↓↓↓

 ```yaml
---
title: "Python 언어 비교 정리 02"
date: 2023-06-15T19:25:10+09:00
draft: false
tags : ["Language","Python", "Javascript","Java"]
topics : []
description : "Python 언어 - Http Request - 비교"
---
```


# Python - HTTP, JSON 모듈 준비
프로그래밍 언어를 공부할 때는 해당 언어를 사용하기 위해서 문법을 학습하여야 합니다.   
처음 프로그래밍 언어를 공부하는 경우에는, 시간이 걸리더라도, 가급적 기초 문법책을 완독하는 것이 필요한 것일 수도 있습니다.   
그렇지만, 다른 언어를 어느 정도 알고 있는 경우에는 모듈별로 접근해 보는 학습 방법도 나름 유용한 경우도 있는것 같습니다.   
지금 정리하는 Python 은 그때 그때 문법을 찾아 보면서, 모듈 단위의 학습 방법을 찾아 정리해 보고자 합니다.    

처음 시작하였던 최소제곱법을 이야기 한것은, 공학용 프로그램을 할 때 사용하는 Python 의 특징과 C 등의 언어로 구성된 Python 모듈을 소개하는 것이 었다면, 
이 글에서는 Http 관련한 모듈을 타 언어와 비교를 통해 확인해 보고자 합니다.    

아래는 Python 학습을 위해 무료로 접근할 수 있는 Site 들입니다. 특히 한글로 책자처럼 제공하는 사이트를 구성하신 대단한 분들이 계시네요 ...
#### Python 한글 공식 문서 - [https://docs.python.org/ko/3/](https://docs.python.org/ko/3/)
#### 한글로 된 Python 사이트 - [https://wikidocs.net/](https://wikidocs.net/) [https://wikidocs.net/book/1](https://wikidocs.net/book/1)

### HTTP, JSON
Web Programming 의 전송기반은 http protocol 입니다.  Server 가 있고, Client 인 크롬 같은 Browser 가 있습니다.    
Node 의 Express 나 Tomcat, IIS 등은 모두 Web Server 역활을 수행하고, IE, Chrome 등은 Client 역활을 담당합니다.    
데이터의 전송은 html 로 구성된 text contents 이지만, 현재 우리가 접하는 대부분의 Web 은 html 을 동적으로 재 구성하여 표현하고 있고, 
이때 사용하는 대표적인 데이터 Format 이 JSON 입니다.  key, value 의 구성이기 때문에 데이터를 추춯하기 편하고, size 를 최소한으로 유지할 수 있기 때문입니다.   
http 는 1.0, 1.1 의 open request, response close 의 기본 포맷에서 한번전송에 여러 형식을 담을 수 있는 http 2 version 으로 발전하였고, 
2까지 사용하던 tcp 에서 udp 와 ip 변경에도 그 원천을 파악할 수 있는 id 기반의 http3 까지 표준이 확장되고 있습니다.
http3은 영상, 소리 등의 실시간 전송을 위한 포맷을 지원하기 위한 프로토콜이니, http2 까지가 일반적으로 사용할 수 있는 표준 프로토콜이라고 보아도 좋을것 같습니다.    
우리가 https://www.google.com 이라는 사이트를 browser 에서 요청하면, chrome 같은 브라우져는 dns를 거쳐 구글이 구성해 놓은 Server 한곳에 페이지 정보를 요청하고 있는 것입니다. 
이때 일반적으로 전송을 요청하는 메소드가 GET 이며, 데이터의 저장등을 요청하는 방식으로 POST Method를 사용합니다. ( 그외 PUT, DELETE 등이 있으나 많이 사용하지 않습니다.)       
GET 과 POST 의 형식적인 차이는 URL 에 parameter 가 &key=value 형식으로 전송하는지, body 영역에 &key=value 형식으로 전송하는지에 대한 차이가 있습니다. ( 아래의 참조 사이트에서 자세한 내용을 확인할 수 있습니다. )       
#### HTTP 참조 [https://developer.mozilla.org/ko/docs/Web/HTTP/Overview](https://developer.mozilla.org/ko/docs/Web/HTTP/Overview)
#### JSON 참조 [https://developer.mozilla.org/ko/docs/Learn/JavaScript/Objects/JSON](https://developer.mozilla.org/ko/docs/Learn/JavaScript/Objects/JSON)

↑↑↑

▶ **How to complete this task**: If a line of the records above includes the word "JSON", count it; state the final number with no other words.

▶ **The completed task**: 4